Surprisingly, I nevertheless received an offer of permanent employment, which I ultimately turned down. In any case, I shall continue splitting as I see fit.
Like many of us I'm sure, I'm currently (and diligently!) working away at suggested edits by various law journal editors. In recent years, I've been very good about trying to avoid the passive voice in my drafts, but a couple of instances always sneak through. And I usually wonder (as I redraft) why are we all so obsessed with active versus passive voice? When I'm reading the work of others, I'm never particularly aware of whether they write in the active or passive voice or a combination of both. But when did the "no passive voice" rule initially hit the law reviews, and what is its basis? And do people think it affects your chances of a "good" placement if there's too much passive voice in the initial submitted draft?

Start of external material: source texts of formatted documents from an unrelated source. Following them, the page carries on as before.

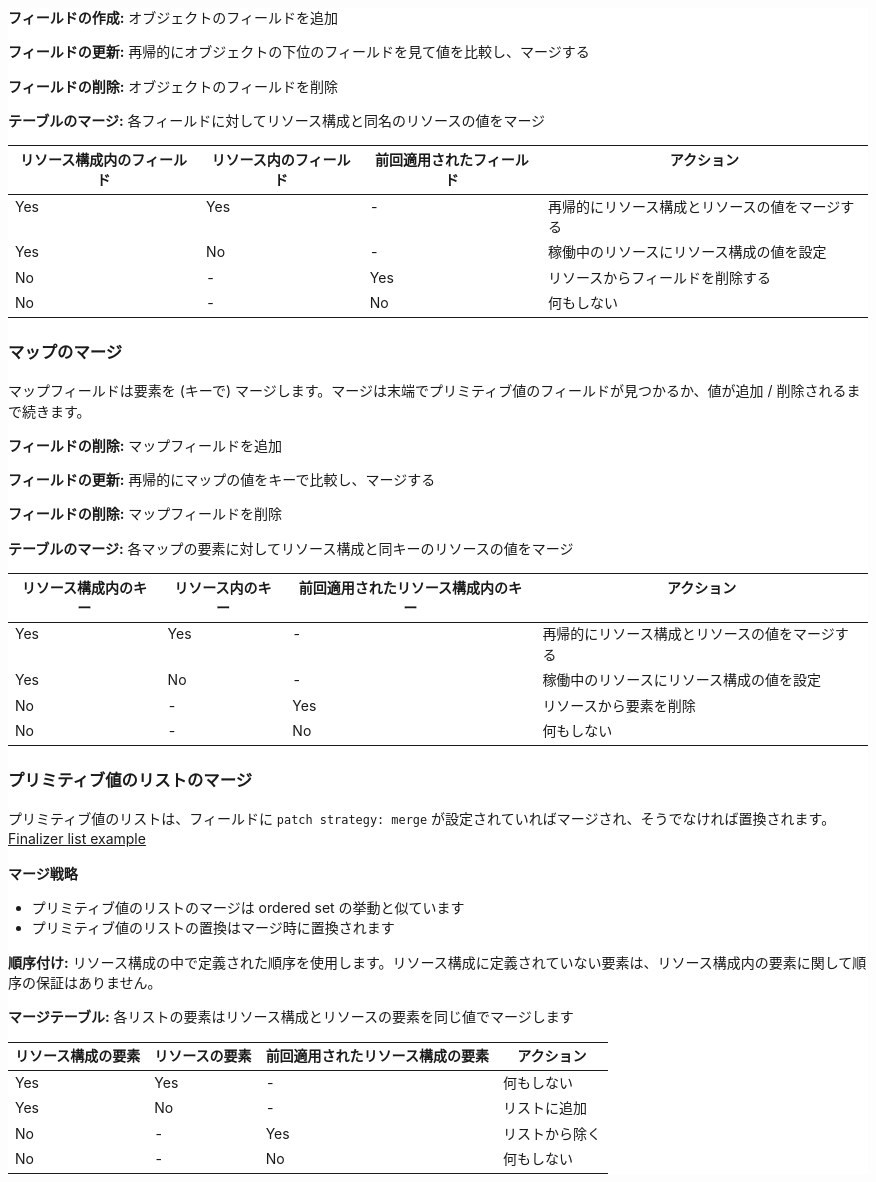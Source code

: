 **フィールドの作成:** オブジェクトのフィールドを追加

**フィールドの更新:** 再帰的にオブジェクトの下位のフィールドを見て値を比較し、マージする

**フィールドの削除:** オブジェクトのフィールドを削除

**テーブルのマージ:** 各フィールドに対してリソース構成と同名のリソースの値をマージ

| リソース構成内のフィールド | リソース内のフィールド | 前回適用されたフィールド | アクション                   |
| ------------- | ----------- | ------------ | ----------------------- |
| Yes           | Yes         | -            | 再帰的にリソース構成とリソースの値をマージする |
| Yes           | No          | -            | 稼働中のリソースにリソース構成の値を設定    |
| No            | -           | Yes          | リソースからフィールドを削除する        |
| No            | -           | No           | 何もしない                   |

### マップのマージ

マップフィールドは要素を (キーで) マージします。マージは末端でプリミティブ値のフィールドが見つかるか、値が追加 / 削除されるまで続きます。

**フィールドの削除:** マップフィールドを追加

**フィールドの更新:** 再帰的にマップの値をキーで比較し、マージする

**フィールドの削除:** マップフィールドを削除

**テーブルのマージ:** 各マップの要素に対してリソース構成と同キーのリソースの値をマージ

| リソース構成内のキー | リソース内のキー | 前回適用されたリソース構成内のキー | アクション                   |
| ---------- | -------- | ----------------- | ----------------------- |
| Yes        | Yes      | -                 | 再帰的にリソース構成とリソースの値をマージする |
| Yes        | No       | -                 | 稼働中のリソースにリソース構成の値を設定    |
| No         | -        | Yes               | リソースから要素を削除             |
| No         | -        | No                | 何もしない                   |

### プリミティブ値のリストのマージ

プリミティブ値のリストは、フィールドに `patch strategy: merge` が設定されていればマージされ、そうでなければ置換されます。 [Finalizer list example](https://kubernetes.io/docs/reference/generated/kubernetes-api/v1.12/#objectmeta-v1-meta)

**マージ戦略**

- プリミティブ値のリストのマージは ordered set の挙動と似ています
- プリミティブ値のリストの置換はマージ時に置換されます

**順序付け:** リソース構成の中で定義された順序を使用します。リソース構成に定義されていない要素は、リソース構成内の要素に関して順序の保証はありません。

**マージテーブル:** 各リストの要素はリソース構成とリソースの要素を同じ値でマージします

| リソース構成の要素 | リソースの要素 | 前回適用されたリソース構成の要素 | アクション   |
| --------- | ------- | ---------------- | ------- |
| Yes       | Yes     | -                | 何もしない   |
| Yes       | No      | -                | リストに追加  |
| No        | -       | Yes              | リストから除く |
| No        | -       | No               | 何もしない   |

...unwise editors often turn good general advice into a bad categorical rule. So it is here: "Generally avoid the passive voice" is good, "never use the passive voice" is bad.
In particular, if your discussion focuses more on the object than on the subject (the actor), it's often better to use the passive voice, which has a similar focus. If you're writing about the substance of the USA Patriot Act, for instance, the passive sentence "The Act was adopted shortly after the September 11 attacks" may be better than the active "Congress adopted the Act shortly after the September 11 attacks." The passive voice properly focuses the discussion on the Act, where you want it to be, rather than on Congress, which is not terribly relevant to your thesis. (Of course, if you were writing about Congressional decisionmaking related to the Act, "Congress adopted ..." may be exactly right -- but again the point is to choose the voice that fits what you want to emphasize, not to mechanically make everything active.)
MS Word claims that the bolded section of the following excerpt from my current project is in the passive voice:
In Grimes v. Donald, the Delaware supreme court identified three reasons for excusing demand: “(1) a majority of the board has a material financial or familial interest; (2) a majority of the board is incapable of acting independently for some other reason such as domination or control; or (3) the underlying transaction is not the product of a valid exercise of business judgment.” As to the first prong, directors are interested if they have a personal financial stake in the challenged transaction or otherwise would be materially affected by the board’s actions.
I say it's a perfectly fine sentence and trying to turn it into the active voice would make it less--rather than more--clear. But some frakking second year law review editor would probably try to do so.